**Work order:** Make an exact copy of the listing, without images.

**Record set:**
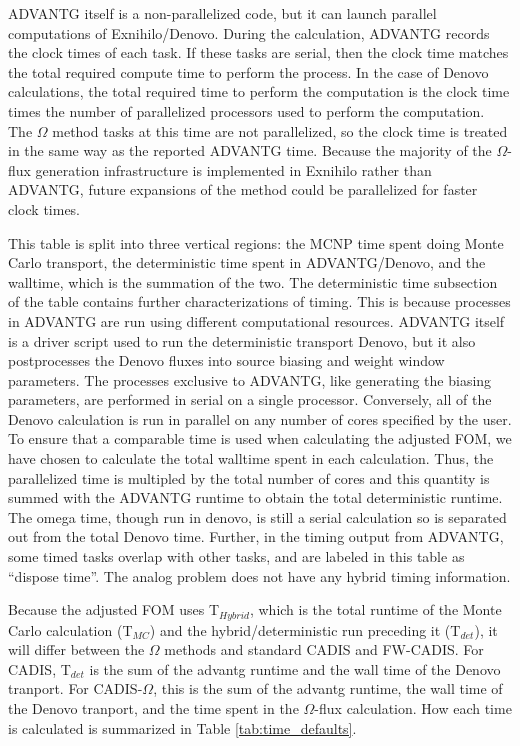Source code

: ADVANTG itself is a non-parallelized
code, but it can launch parallel computations of Exnihilo/Denovo.
During the calculation,
ADVANTG records the clock times of each task. If these tasks are serial, then
the clock time matches the total required compute time to perform the process.
In the case of Denovo calculations, the total required time to perform the
computation is the clock time times the number of parallelized processors used
to perform the computation. The $\Omega$ method tasks at this time are not
parallelized, so the clock time is treated in the same way as the reported
ADVANTG time. Because the majority of the $\Omega$-flux generation
infrastructure is implemented in Exnihilo rather than ADVANTG, future expansions
of the method could be parallelized for faster clock times.

This table is split into three
vertical regions: the MCNP time spent doing Monte Carlo transport, the
deterministic time spent in ADVANTG/Denovo, and the walltime, which is the
summation of the two. The deterministic time subsection of the table contains
further characterizations of timing. This is because processes in ADVANTG are
run using different computational resources. ADVANTG itself is a driver script
used to run the deterministic transport Denovo, but it also postprocesses the
Denovo fluxes into source biasing and weight window parameters. The processes
exclusive to ADVANTG, like generating the biasing parameters, are performed in
serial on a single processor. Conversely, all of the Denovo calculation is run
in parallel on any number of cores specified by the user. To ensure that a
comparable time is used when calculating the adjusted FOM, we have chosen to
calculate the total walltime spent in each calculation. Thus, the parallelized
time is multipled by the total number of cores and this quantity is summed with
the ADVANTG runtime to obtain the total deterministic runtime. The omega time,
though run in denovo, is still a serial calculation so is separated out from the
total Denovo time. Further, in the timing output from ADVANTG, some timed tasks
overlap with other tasks, and are labeled in this table as ``dispose time''.
The analog problem does not have any hybrid timing information.

Because the adjusted FOM uses T$_{Hybrid}$, which is the total runtime of the
Monte Carlo calculation (T$_{MC}$) and the hybrid/deterministic run preceding it
(T$_{det}$), it will differ between
the $\Omega$ methods and standard CADIS and FW-CADIS. For CADIS, T$_{det}$ is
the sum of the advantg runtime and the wall time of the Denovo tranport. For
CADIS-$\Omega$, this is the sum of the advantg runtime, the wall time of the
Denovo tranport, and the time spent in the $\Omega$-flux calculation. How each
time is calculated is summarized in Table \ref{tab:time_defaults}.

**Task answer:**
Source code

: ADVANTG itself is a non-parallelized
code, but it can launch parallel computations of Exnihilo/Denovo.
During the calculation,
ADVANTG records the clock times of each task. If these tasks are serial, then
the clock time matches the total required compute time to perform the process.
In the case of Denovo calculations, the total required time to perform the
computation is the clock time times the number of parallelized processors used
to perform the computation. The $\Omega$ method tasks at this time are not
parallelized, so the clock time is treated in the same way as the reported
ADVANTG time. Because the majority of the $\Omega$-flux generation
infrastructure is implemented in Exnihilo rather than ADVANTG, future expansions
of the method could be parallelized for faster clock times.

This table is split into three
vertical regions: the MCNP time spent doing Monte Carlo transport, the
deterministic time spent in ADVANTG/Denovo, and the walltime, which is the
summation of the two. The deterministic time subsection of the table contains
further characterizations of timing. This is because processes in ADVANTG are
run using different computational resources. ADVANTG itself is a driver script
used to run the deterministic transport Denovo, but it also postprocesses the
Denovo fluxes into source biasing and weight window parameters. The processes
exclusive to ADVANTG, like generating the biasing parameters, are performed in
serial on a single processor. Conversely, all of the Denovo calculation is run
in parallel on any number of cores specified by the user. To ensure that a
comparable time is used when calculating the adjusted FOM, we have chosen to
calculate the total walltime spent in each calculation. Thus, the parallelized
time is multipled by the total number of cores and this quantity is summed with
the ADVANTG runtime to obtain the total deterministic runtime. The omega time,
though run in denovo, is still a serial calculation so is separated out from the
total Denovo time. Further, in the timing output from ADVANTG, some timed tasks
overlap with other tasks, and are labeled in this table as ``dispose time''.
The analog problem does not have any hybrid timing information.

Because the adjusted FOM uses T$_{Hybrid}$, which is the total runtime of the
Monte Carlo calculation (T$_{MC}$) and the hybrid/deterministic run preceding it
(T$_{det}$), it will differ between
the $\Omega$ methods and standard CADIS and FW-CADIS. For CADIS, T$_{det}$ is
the sum of the advantg runtime and the wall time of the Denovo tranport. For
CADIS-$\Omega$, this is the sum of the advantg runtime, the wall time of the
Denovo tranport, and the time spent in the $\Omega$-flux calculation. How each
time is calculated is summarized in Table \ref{tab:time_defaults}.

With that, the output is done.